PROBLEM REQUIREMENTS.
The reply must repeat each entry exactly and contain no pictures.

[Plain-text document sources]
● ● ● ● ●
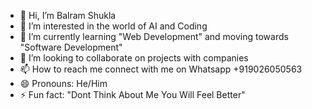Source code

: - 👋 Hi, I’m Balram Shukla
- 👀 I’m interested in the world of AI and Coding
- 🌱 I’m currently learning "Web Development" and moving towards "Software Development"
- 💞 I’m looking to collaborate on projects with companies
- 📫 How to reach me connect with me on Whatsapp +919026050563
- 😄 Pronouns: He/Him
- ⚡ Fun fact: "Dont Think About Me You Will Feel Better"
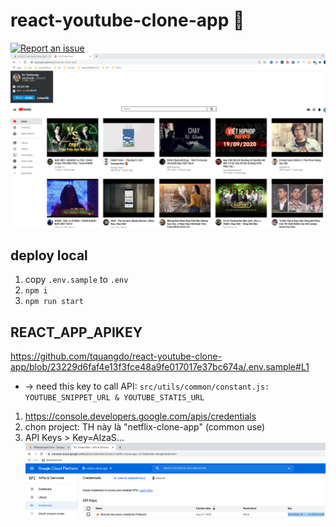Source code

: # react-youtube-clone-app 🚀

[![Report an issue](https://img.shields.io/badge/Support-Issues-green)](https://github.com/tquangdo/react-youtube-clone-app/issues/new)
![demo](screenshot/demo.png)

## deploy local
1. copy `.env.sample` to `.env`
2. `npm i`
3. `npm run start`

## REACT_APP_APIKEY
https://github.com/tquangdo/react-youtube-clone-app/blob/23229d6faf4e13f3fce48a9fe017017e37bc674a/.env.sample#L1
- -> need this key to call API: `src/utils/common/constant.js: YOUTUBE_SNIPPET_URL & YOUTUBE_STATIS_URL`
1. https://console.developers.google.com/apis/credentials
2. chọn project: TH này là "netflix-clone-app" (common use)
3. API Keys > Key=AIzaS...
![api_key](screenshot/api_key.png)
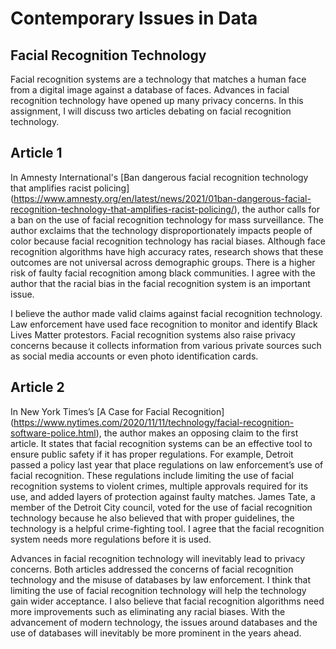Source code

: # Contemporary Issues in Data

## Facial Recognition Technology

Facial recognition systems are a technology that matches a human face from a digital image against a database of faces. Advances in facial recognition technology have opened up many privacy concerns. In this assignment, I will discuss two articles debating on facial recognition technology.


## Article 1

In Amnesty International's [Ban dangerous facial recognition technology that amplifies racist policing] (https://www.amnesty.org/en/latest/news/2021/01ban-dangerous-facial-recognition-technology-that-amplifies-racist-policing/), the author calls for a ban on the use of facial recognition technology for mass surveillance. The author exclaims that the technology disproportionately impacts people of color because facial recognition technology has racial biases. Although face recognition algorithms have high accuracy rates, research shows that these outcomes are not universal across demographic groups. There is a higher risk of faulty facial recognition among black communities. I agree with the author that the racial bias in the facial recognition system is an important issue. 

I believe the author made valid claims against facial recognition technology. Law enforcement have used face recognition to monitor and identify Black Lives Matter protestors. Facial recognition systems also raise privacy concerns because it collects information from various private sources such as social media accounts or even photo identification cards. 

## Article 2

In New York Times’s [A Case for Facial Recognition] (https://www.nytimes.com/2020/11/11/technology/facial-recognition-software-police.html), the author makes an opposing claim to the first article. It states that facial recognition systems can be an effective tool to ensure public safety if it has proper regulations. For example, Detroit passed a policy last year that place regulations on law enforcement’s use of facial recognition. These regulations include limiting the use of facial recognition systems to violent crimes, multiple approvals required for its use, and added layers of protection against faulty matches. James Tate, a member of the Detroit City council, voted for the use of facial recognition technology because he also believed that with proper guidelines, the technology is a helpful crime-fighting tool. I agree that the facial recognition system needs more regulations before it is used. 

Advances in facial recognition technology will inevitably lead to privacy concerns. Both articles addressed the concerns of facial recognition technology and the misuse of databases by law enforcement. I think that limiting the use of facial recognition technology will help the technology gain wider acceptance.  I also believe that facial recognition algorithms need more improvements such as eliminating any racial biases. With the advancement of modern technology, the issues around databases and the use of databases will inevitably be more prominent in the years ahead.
● ● ● ● ●
TASK RESULT.
Source code

: - 👋 Hi, I’m Balram Shukla
- 👀 I’m interested in the world of AI and Coding
- 🌱 I’m currently learning "Web Development" and moving towards "Software Development"
- 💞 I’m looking to collaborate on projects with companies
- 📫 How to reach me connect with me on Whatsapp +919026050563
- 😄 Pronouns: He/Him
- ⚡ Fun fact: "Dont Think About Me You Will Feel Better"
Source code

: # react-youtube-clone-app 🚀

[![Report an issue](https://img.shields.io/badge/Support-Issues-green)](https://github.com/tquangdo/react-youtube-clone-app/issues/new)
![demo](screenshot/demo.png)

## deploy local
1. copy `.env.sample` to `.env`
2. `npm i`
3. `npm run start`

## REACT_APP_APIKEY
https://github.com/tquangdo/react-youtube-clone-app/blob/23229d6faf4e13f3fce48a9fe017017e37bc674a/.env.sample#L1
- -> need this key to call API: `src/utils/common/constant.js: YOUTUBE_SNIPPET_URL & YOUTUBE_STATIS_URL`
1. https://console.developers.google.com/apis/credentials
2. chọn project: TH này là "netflix-clone-app" (common use)
3. API Keys > Key=AIzaS...
![api_key](screenshot/api_key.png)
Source code

: # Contemporary Issues in Data

## Facial Recognition Technology

Facial recognition systems are a technology that matches a human face from a digital image against a database of faces. Advances in facial recognition technology have opened up many privacy concerns. In this assignment, I will discuss two articles debating on facial recognition technology.


## Article 1

In Amnesty International's [Ban dangerous facial recognition technology that amplifies racist policing] (https://www.amnesty.org/en/latest/news/2021/01ban-dangerous-facial-recognition-technology-that-amplifies-racist-policing/), the author calls for a ban on the use of facial recognition technology for mass surveillance. The author exclaims that the technology disproportionately impacts people of color because facial recognition technology has racial biases. Although face recognition algorithms have high accuracy rates, research shows that these outcomes are not universal across demographic groups. There is a higher risk of faulty facial recognition among black communities. I agree with the author that the racial bias in the facial recognition system is an important issue. 

I believe the author made valid claims against facial recognition technology. Law enforcement have used face recognition to monitor and identify Black Lives Matter protestors. Facial recognition systems also raise privacy concerns because it collects information from various private sources such as social media accounts or even photo identification cards. 

## Article 2

In New York Times’s [A Case for Facial Recognition] (https://www.nytimes.com/2020/11/11/technology/facial-recognition-software-police.html), the author makes an opposing claim to the first article. It states that facial recognition systems can be an effective tool to ensure public safety if it has proper regulations. For example, Detroit passed a policy last year that place regulations on law enforcement’s use of facial recognition. These regulations include limiting the use of facial recognition systems to violent crimes, multiple approvals required for its use, and added layers of protection against faulty matches. James Tate, a member of the Detroit City council, voted for the use of facial recognition technology because he also believed that with proper guidelines, the technology is a helpful crime-fighting tool. I agree that the facial recognition system needs more regulations before it is used. 

Advances in facial recognition technology will inevitably lead to privacy concerns. Both articles addressed the concerns of facial recognition technology and the misuse of databases by law enforcement. I think that limiting the use of facial recognition technology will help the technology gain wider acceptance.  I also believe that facial recognition algorithms need more improvements such as eliminating any racial biases. With the advancement of modern technology, the issues around databases and the use of databases will inevitably be more prominent in the years ahead.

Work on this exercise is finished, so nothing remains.